The second is News A Woman Can Use in which Sandy takes a look at older women and weight.
The researchers concluded that the lowest risks for older woman was to be fatter than the current government recommended BMIs. Our chances for living longer and healthier improve with some fat on our bones. The researchers specifically said that the National Heart, Lung, and Blood Institute (NHLBI) guidelines, which recommend weight management of “overweight,” were inappropriate in older women because those were the sizes where women have the lowest rates of mortality. In other words, following government guidelines would increase their risks for dying*.
***
. . .researchers at the University of California, San Francisco, found that except for smoking none of the lifestyle and risk factors popularly believed to be important actually made a difference in how long we live, and that obesity was associated with a 30% lower mortality. And for those who develop heart failure, every 5 BMI units higher lowered the risk of dying by 10%. The Cardiovascular Health Study of 5,200 older men and women, recently published in the Journal of the American Geriatric Society, again found that body mass index was inversely related to mortality.
***
. . .it bears repeating because of the exaggerated fears about obesity, that based on weight alone, a woman is no more likely to die at a BMI of 50 (about 310 pounds) as at a BMI of 35, and that the most extremely "morbidly obese" women still have a longer life expectancy than normal weight men. Our figures need not be our worry.
* Emphasis added.

Last Thursday, Julie posted Fat, a look at the recent PBS special and her thoughts about it.
Several years ago, in the hospital after suffering a heart attack, my bony tiny grandmother asked her bony tiny sister to check her chart, to see how much weight she had lost while flat on her back. When told she had lost a pound and a half, she was disappointed, she had hoped for more, that she would have been able to ‘do better’.
***
It’s an issue that is haunting so many people every day (like the oatmeal commercial, where the people have their scales chained to their ankles while Willy Nelson sings, “You are always on my mind…”)
Since then, I have watched the special (I had recorded it) and the things I noticed were, in the section on weight loss surgery, I didn't see much indication of the dangers of this surgery. It has very high mortality rates (I have heard both 1 in 100 for on the table and 1 in 50 for within 90 days), nutrient absorption is reduced for the rest of the person's life, leading to nutritional diseases, and weight rebound is just the same as for diets.** And, in the discussion at the end among the medical personnel, they mentioned that dieting didn't work, and then proceeded to give what was good advice for living a healthy life in such a way as to make it sound like weight loss advice. In a culture as saturated with fat phobia and diet messages as this one, I would have reiterated that these suggestions were for optimum health and that there is no way to lose weight permanently that works for more than two percent of the population. I did fall in love with the idea of being "a free-range fat woman" as mentioned by Pat Lyons.

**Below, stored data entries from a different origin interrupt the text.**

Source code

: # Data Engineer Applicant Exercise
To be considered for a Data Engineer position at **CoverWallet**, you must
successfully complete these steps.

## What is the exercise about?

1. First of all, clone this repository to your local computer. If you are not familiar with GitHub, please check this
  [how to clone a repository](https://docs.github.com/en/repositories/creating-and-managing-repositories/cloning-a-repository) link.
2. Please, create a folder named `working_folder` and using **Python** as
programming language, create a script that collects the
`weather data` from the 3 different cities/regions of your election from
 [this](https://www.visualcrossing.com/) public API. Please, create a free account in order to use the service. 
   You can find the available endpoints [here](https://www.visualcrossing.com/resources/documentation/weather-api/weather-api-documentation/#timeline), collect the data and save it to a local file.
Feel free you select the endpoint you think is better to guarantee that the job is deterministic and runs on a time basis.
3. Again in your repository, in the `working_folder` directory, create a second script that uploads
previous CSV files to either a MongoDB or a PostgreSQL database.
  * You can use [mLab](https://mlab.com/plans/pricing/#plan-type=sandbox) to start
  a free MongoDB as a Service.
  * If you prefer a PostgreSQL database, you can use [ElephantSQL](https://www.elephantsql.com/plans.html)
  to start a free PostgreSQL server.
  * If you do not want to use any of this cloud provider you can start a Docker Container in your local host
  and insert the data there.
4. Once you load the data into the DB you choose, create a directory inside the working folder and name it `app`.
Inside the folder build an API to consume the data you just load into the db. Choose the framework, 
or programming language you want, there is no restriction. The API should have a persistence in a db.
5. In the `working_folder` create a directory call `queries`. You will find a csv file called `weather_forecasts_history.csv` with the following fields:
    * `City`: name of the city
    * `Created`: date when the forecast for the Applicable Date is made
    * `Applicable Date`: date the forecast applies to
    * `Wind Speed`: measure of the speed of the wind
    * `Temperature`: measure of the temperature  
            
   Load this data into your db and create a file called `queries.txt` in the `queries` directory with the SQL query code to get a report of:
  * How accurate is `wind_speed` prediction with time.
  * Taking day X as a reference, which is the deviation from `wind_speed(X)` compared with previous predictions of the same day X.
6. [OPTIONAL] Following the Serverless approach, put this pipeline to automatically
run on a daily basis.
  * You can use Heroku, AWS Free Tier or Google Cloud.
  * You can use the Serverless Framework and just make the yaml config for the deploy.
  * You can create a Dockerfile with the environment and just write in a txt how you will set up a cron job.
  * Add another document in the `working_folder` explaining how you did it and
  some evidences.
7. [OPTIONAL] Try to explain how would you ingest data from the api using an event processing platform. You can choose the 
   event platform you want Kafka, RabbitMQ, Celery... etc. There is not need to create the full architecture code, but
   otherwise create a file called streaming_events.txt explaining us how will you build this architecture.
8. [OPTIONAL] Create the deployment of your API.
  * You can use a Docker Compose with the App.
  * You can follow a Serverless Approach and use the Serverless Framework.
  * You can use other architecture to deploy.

And this special has also been a subject over on Big Fat Blog, where in discussion, one commenter stated that obesity was the one subject on which Michael Moore would not be taken seriously.

And that is how I feel about explaining to my agency head why we shouldn't pass out weight information along with the alcohol and smoking information at health fairs. It would be easier to tell him about the fat producing effects of dieting if I were thin, somehow. Somehow, it feels like an excuse when I try to tell people about all the research that emphasizes how dangerous it is to diet. There is a part of me that knows that, having been on around 35 diets and weighing more than twice what I did when I was put on my first one, I am living proof that they don't work. But, who gives credence to what a fat woman says about weight?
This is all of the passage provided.